— Анатольевич, подходите к нам! — услышал я голос и, думая, что только на минутку, подошел.
— Присядьте, не побрезгуйте, — пригласили и подали рюмку. Я не побрезговал, выпил, хоть и не думал в то время баловаться рюмкой.
Компания была из трех мужчин, лет по тридцать пять, и немногим моложе женщины. Двое мужчин и женщина были мне не знакомы. Только лицо того, что позвал меня, показалось знакомым. Кто он — вспомнить не мог, но вида не подал.

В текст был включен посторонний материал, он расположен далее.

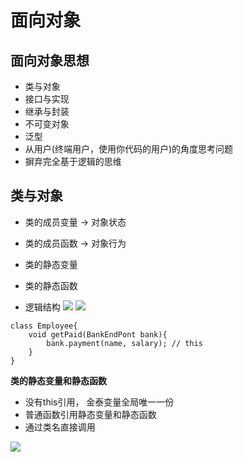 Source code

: # 面向对象
## 面向对象思想
- 类与对象
- 接口与实现
- 继承与封装
- 不可变对象
- 泛型
- 从用户(终端用户，使用你代码的用户)的角度思考问题
- 摒弃完全基于逻辑的思维

## 类与对象
- 类的成员变量 ->  对象状态
- 类的成员函数 ->  对象行为
- 类的静态变量
- 类的静态函数
  
- 逻辑结构
![](img/2019-10-05-15-26-34.png)
![](img/2019-10-05-15-27-32.png)

```
class Employee{
    void getPaid(BankEndPont bank){
        bank.payment(name, salary); // this
    }
}
```
**类的静态变量和静态函数**
- 没有this引用， 金泰变量全局唯一一份
- 普通函数引用静态变量和静态函数
- 通过类名直接调用

![](img/2019-10-05-15-33-23.png)

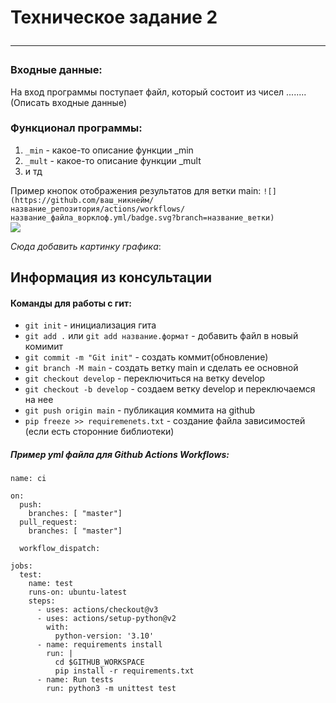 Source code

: # Техническое задание 2 <hr>

### Входные данные:
На вход программы поступает файл, который состоит из чисел ........ (Описать входные данные)


### Функционал программы:
1. `_min` - какое-то описание функции _min
2. `_mult` - какое-то описание функции _mult
3. и тд 

Пример кнопок отображения результатов для ветки main:
`![](https://github.com/ваш_никнейм/название_репозитория/actions/workflows/название_файла_ворклоф.yml/badge.svg?branch=название_ветки)`</br>
![](https://github.com/Ilyshkadwaushka/hse_tp_hw_cons/actions/workflows/ci.yml/badge.svg?branch=master)

_Сюда добавить картинку графика_:




## Информация из консультации

#### Команды для работы с гит:
* `git init` - инициализация гита
* `git add .` или `git add название.формат` - добавить файл в новый комимит 
* `git commit -m "Git init"` - создать коммит(обновление)
* `git branch -M main` - создать ветку main и сделать ее основной
* `git checkout develop` - переключиться на ветку develop
* `git checkout -b develop` - создаем ветку develop и переключаемся на нее 
* `git push origin main` - публикация коммита на github
* `pip freeze >> requiremenets.txt` - создание файла зависимостей (если есть сторонние библиотеки)


##### Пример yml файла для Github Actions Workflows:
```
name: ci

on:
  push:
    branches: [ "master"]
  pull_request:
    branches: [ "master"]

  workflow_dispatch:

jobs:
  test:
    name: test
    runs-on: ubuntu-latest
    steps:
      - uses: actions/checkout@v3
      - uses: actions/setup-python@v2
        with:
          python-version: '3.10'
      - name: requirements install
        run: |
          cd $GITHUB_WORKSPACE
          pip install -r requirements.txt
      - name: Run tests 
        run: python3 -m unittest test
``` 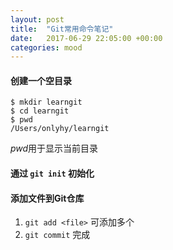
 ```yaml
---
layout: post
title:  "Git常用命令笔记"
date:   2017-06-29 22:05:00 +00:00
categories: mood
---
```



#### 创建一个空目录

	$ mkdir learngit
	$ cd learngit
	$ pwd
	/Users/onlyhy/learngit

*pwd*用于显示当前目录

#### 通过 `git init` 初始化

#### 添加文件到Git仓库
1. `git add <file>` 可添加多个
2. `git commit` 完成




  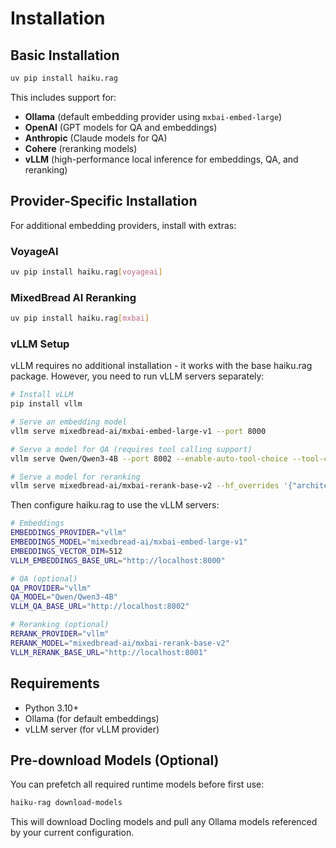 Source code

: # Installation

## Basic Installation

```bash
uv pip install haiku.rag
```

This includes support for:
- **Ollama** (default embedding provider using `mxbai-embed-large`)
- **OpenAI** (GPT models for QA and embeddings)
- **Anthropic** (Claude models for QA)
- **Cohere** (reranking models)
- **vLLM** (high-performance local inference for embeddings, QA, and reranking)

## Provider-Specific Installation

For additional embedding providers, install with extras:

### VoyageAI

```bash
uv pip install haiku.rag[voyageai]
```

### MixedBread AI Reranking

```bash
uv pip install haiku.rag[mxbai]
```

### vLLM Setup

vLLM requires no additional installation - it works with the base haiku.rag package. However, you need to run vLLM servers separately:

```bash
# Install vLLM
pip install vllm

# Serve an embedding model
vllm serve mixedbread-ai/mxbai-embed-large-v1 --port 8000

# Serve a model for QA (requires tool calling support)
vllm serve Qwen/Qwen3-4B --port 8002 --enable-auto-tool-choice --tool-call-parser hermes

# Serve a model for reranking
vllm serve mixedbread-ai/mxbai-rerank-base-v2 --hf_overrides '{"architectures": ["Qwen2ForSequenceClassification"],"classifier_from_token": ["0", "1"], "method": "from_2_way_softmax"}' --port 8001
```

Then configure haiku.rag to use the vLLM servers:

```bash
# Embeddings
EMBEDDINGS_PROVIDER="vllm"
EMBEDDINGS_MODEL="mixedbread-ai/mxbai-embed-large-v1"
EMBEDDINGS_VECTOR_DIM=512
VLLM_EMBEDDINGS_BASE_URL="http://localhost:8000"

# QA (optional)
QA_PROVIDER="vllm"
QA_MODEL="Qwen/Qwen3-4B"
VLLM_QA_BASE_URL="http://localhost:8002"

# Reranking (optional)
RERANK_PROVIDER="vllm"
RERANK_MODEL="mixedbread-ai/mxbai-rerank-base-v2"
VLLM_RERANK_BASE_URL="http://localhost:8001"
```

## Requirements

- Python 3.10+
- Ollama (for default embeddings)
- vLLM server (for vLLM provider)

## Pre-download Models (Optional)

You can prefetch all required runtime models before first use:

```bash
haiku-rag download-models
```

This will download Docling models and pull any Ollama models referenced by your current configuration.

Моя минута затянулась на несколько часов. За это время я узнал, что женщину зовут Валей, ее мужа — один из мужчин был им — Алексеем, того, кто показался мне знакомым — Степаном, и что был он чуть ли не мой сосед. Имени последнего, третьего, я так и не узнал, ибо за весь разговор его никто не назвал, и он почти все время просидел молча.

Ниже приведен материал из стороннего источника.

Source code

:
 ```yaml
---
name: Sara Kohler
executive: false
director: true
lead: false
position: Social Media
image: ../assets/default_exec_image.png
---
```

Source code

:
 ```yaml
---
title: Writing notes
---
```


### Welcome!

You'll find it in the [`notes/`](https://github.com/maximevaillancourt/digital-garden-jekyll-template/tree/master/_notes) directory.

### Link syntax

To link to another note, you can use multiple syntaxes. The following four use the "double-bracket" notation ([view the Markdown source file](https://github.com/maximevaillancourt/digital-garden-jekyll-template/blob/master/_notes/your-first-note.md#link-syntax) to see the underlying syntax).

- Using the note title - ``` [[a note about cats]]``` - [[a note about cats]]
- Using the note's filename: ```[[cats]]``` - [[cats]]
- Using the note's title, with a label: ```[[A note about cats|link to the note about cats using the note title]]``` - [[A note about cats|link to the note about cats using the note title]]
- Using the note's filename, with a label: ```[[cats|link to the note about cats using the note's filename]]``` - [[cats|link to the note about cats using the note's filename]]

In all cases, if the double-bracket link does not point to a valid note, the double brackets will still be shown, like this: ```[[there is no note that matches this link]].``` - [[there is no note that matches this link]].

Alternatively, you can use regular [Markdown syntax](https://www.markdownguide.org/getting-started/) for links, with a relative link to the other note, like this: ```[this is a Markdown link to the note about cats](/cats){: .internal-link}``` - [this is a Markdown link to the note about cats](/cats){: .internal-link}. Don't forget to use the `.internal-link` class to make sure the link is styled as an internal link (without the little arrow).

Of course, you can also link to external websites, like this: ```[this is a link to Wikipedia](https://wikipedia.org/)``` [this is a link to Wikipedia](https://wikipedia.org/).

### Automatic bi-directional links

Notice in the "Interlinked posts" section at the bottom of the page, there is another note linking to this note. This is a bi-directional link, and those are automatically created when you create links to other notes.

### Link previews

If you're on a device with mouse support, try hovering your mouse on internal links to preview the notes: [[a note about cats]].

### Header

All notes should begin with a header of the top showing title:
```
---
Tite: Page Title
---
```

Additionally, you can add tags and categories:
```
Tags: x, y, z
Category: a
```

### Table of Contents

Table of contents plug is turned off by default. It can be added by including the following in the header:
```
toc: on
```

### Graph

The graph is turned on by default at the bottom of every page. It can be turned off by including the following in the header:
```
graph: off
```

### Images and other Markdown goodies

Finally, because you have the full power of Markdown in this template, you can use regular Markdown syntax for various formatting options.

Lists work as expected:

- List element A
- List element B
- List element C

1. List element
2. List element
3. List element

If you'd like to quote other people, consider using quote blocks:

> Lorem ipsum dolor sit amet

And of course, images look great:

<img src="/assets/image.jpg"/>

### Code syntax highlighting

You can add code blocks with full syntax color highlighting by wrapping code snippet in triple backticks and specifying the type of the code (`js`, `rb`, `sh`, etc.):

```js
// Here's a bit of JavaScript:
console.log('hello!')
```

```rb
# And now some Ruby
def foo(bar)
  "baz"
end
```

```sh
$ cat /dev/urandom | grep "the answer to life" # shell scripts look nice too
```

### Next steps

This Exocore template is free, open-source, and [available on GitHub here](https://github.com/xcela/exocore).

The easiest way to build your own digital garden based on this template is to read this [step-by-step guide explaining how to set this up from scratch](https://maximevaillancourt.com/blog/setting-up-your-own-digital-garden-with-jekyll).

Алексей со Степаном интересовались «тонкостями искусства», а именно как это актеры запоминают столько текста, и не подсказывает ли им кто-нибудь во время спектакля, так как в школе они сами с трудом запоминали стихотворение в несколько строчек. И когда я ответил, что никаких подсказчиков или, как их там называют, суфлеров, теперь нет, и все тексты нужно запоминать, искренне удивились, сочувствовали такой сложности и смотрели с неподдельным уважением. Потом говорили опять-таки про политику, и говорил в основном я — больше слушали. Выпитое вино освободило меня ото всякой самоцензуры, и я с хлестаковской легкостью решал любые предложенные мне вопросы. Никаких сложностей ни в чем не было. Моим изобретательным рассуждениям было все подвластно. А мои собеседники даже рты раскрыли, слушая.
Валя с Алексеем пригласили меня к себе в гости. Я не отказался, только сказал, что забегу домой, немного оденусь, так как выходил на Неман в одних плавках и маечке да еще с панамкой на голове. Благо Неман был почти сразу за огородом, и я напрямик шел к нему. Таким же путем, через мой огород, мы вернулись назад. Это оказался самый короткий путь к Валиному с Алексеем дому.

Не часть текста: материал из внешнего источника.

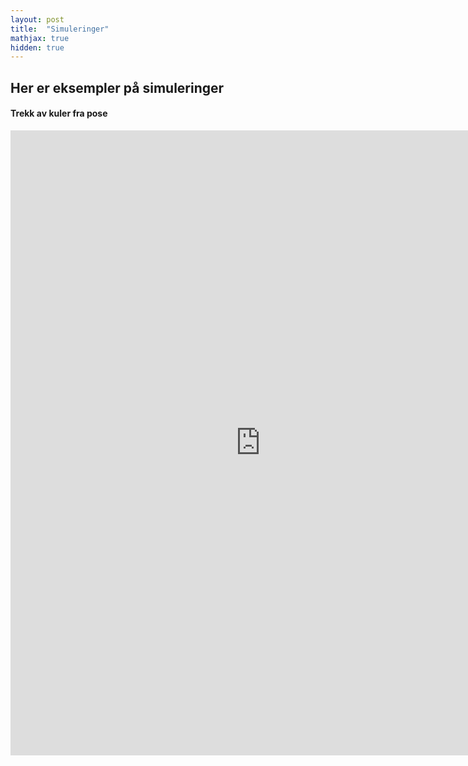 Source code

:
 ```yaml
---
layout: post
title:  "Simuleringer"
mathjax: true
hidden: true
---
```


## Her er eksempler på simuleringer

#### Trekk av kuler fra pose
<iframe src="https://editor.p5js.org/HenrikN/full/vB5eKGhX4" width="800" height="1000" frameBorder="0"></iframe>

Жили они в «новой» деревне, которую начали строить лет десять назад, в западной стороне от старой. Дома строил колхоз и выдавал их в качестве квартир молодым специалистам. Но постепенно эти квартиры выкупались по какой-то там условной цене и становились собственностью хозяев. Квартиры были двух типов: одноэтажные, в виде коттеджей, где жила одна семья, и двухэтажные — на две семьи. Валя с Лешей жили в двухэтажном доме на втором этаже.
Были они не местные, приехали откуда-то из-под Новогрудка, как приглашенные специалисты после сельскохозяйственного техникума. Валя работала заведующей молочной фермой, Алексей — бригадиром.
Мы сидели в зале (квартира была трехкомнатная), за богатым столом, на котором цветом и запахом дразнили помидоры, деревенская копченая колбаса, ветчина, маринованные опята, свежие огурцы. Под эту без преувеличения сказочную закуску пили водку, которую я прихватил с собой из дома.
Вечерело, жара немного спала. Валя периодически выбегала из-за стола, быстро делала какие-то хозяйские дела, потом опять возвращалась.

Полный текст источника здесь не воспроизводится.